++++ INPUT FOR THIS TASK
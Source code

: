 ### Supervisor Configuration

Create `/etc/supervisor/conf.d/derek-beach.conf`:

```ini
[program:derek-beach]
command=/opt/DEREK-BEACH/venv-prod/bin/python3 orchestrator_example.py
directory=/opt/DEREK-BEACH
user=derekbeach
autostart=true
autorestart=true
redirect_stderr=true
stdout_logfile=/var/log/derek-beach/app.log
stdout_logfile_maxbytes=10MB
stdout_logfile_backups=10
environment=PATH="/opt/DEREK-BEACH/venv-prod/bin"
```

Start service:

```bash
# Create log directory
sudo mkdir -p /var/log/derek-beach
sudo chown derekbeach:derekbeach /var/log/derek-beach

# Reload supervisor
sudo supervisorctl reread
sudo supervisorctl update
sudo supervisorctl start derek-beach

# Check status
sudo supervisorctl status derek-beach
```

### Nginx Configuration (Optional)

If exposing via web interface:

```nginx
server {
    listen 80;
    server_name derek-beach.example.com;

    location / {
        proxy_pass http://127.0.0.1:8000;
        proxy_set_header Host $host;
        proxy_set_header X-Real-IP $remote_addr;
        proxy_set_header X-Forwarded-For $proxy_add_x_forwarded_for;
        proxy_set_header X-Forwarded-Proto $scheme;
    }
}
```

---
++++++++
EXERCISE - Search the entries for the word "derekbeach". Copy every line where it occurs.

ANSWER FOR THIS EXERCISE -
user=derekbeach
sudo chown derekbeach:derekbeach /var/log/derek-beach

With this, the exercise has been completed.